__What this task involves__: Using the listing below, print exactly everything from the line with "with business objectives." down to the line with "regulations and policies.", both included, and nothing more.

======== The data ========

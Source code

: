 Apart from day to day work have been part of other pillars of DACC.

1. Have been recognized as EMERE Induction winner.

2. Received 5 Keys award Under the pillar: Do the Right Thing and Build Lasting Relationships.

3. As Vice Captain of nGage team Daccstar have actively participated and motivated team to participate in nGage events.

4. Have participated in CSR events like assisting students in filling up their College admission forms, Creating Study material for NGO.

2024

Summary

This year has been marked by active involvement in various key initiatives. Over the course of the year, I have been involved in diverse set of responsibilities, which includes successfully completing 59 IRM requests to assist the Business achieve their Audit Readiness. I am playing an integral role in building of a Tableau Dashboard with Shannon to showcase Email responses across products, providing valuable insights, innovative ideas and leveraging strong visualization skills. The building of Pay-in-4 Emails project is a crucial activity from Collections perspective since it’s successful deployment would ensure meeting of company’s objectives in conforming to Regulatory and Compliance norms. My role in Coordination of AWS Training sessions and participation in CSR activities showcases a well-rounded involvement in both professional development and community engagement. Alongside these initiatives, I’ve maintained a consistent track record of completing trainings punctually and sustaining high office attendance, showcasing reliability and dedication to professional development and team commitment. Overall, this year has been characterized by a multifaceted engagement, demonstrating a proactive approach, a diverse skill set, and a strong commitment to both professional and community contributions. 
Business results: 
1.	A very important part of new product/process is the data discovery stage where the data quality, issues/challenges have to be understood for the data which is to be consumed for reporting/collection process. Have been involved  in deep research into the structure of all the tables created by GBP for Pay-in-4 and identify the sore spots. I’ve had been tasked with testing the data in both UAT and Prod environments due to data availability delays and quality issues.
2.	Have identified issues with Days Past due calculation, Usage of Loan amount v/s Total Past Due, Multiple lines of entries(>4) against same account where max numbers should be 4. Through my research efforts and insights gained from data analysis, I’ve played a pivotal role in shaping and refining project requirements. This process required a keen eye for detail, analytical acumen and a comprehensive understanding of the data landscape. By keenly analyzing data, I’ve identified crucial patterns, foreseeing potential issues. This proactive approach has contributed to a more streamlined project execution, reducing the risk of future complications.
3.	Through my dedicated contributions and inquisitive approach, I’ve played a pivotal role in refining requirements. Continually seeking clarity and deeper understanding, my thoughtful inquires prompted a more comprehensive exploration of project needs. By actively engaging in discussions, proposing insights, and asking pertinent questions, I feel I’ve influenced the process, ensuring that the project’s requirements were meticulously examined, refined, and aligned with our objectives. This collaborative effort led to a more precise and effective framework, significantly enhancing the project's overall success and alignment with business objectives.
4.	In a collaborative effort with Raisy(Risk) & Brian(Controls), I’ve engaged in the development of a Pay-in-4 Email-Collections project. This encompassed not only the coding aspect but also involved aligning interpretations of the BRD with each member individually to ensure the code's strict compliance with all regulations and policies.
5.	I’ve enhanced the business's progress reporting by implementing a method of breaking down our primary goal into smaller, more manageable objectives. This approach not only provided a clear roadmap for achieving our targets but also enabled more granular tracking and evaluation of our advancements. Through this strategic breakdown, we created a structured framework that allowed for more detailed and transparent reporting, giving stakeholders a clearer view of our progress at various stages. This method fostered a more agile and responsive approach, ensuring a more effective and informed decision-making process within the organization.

========

__Finished exercise__:
3.	Through my dedicated contributions and inquisitive approach, I’ve played a pivotal role in refining requirements. Continually seeking clarity and deeper understanding, my thoughtful inquires prompted a more comprehensive exploration of project needs. By actively engaging in discussions, proposing insights, and asking pertinent questions, I feel I’ve influenced the process, ensuring that the project’s requirements were meticulously examined, refined, and aligned with our objectives. This collaborative effort led to a more precise and effective framework, significantly enhancing the project's overall success and alignment with business objectives.
4.	In a collaborative effort with Raisy(Risk) & Brian(Controls), I’ve engaged in the development of a Pay-in-4 Email-Collections project. This encompassed not only the coding aspect but also involved aligning interpretations of the BRD with each member individually to ensure the code's strict compliance with all regulations and policies.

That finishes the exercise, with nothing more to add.